_Work to be completed_
Every entry below needs to be printed again exactly, with its pictures left out.

::: Available records :::

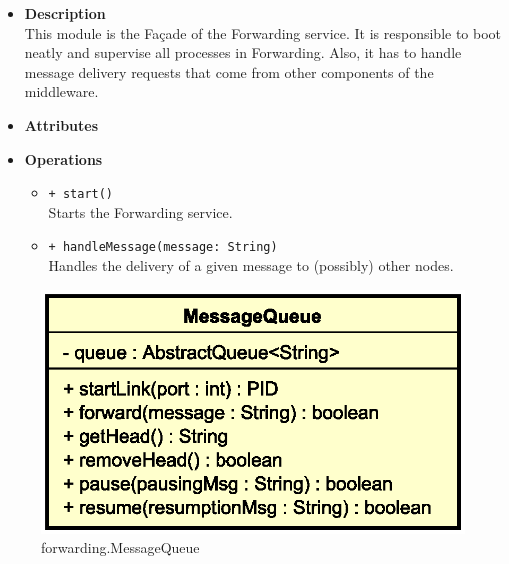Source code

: \FloatBarrier
\begin{itemize}
  \item \textbf{Description} \\
    This module is the Fa\c cade of the Forwarding service. It is responsible
    to boot neatly and supervise all processes in Forwarding. Also, it has to
    handle message delivery requests that come from other components of the
    middleware.
  \item \textbf{Attributes}
  \item \textbf{Operations}
  \begin{itemize}
    \item \texttt{+ start()} \\
    Starts the Forwarding service.
    \item \texttt{+ handleMessage(message: String)} \\
    Handles the delivery of a given message to (possibly) other nodes.
  \end{itemize}
\end{itemize}


\begin{figure}[H]
  \centering
  \includegraphics[width=.5\columnwidth]{images/solution/mw/fwd/mq.eps}
  \caption{forwarding.MessageQueue}
  \label{fig:mw-forwarding-messagequeue}
\end{figure}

:::

_Your response_
Source code

: \FloatBarrier
\begin{itemize}
  \item \textbf{Description} \\
    This module is the Fa\c cade of the Forwarding service. It is responsible
    to boot neatly and supervise all processes in Forwarding. Also, it has to
    handle message delivery requests that come from other components of the
    middleware.
  \item \textbf{Attributes}
  \item \textbf{Operations}
  \begin{itemize}
    \item \texttt{+ start()} \\
    Starts the Forwarding service.
    \item \texttt{+ handleMessage(message: String)} \\
    Handles the delivery of a given message to (possibly) other nodes.
  \end{itemize}
\end{itemize}


\begin{figure}[H]
  \centering
  \includegraphics[width=.5\columnwidth]{images/solution/mw/fwd/mq.eps}
  \caption{forwarding.MessageQueue}
  \label{fig:mw-forwarding-messagequeue}
\end{figure}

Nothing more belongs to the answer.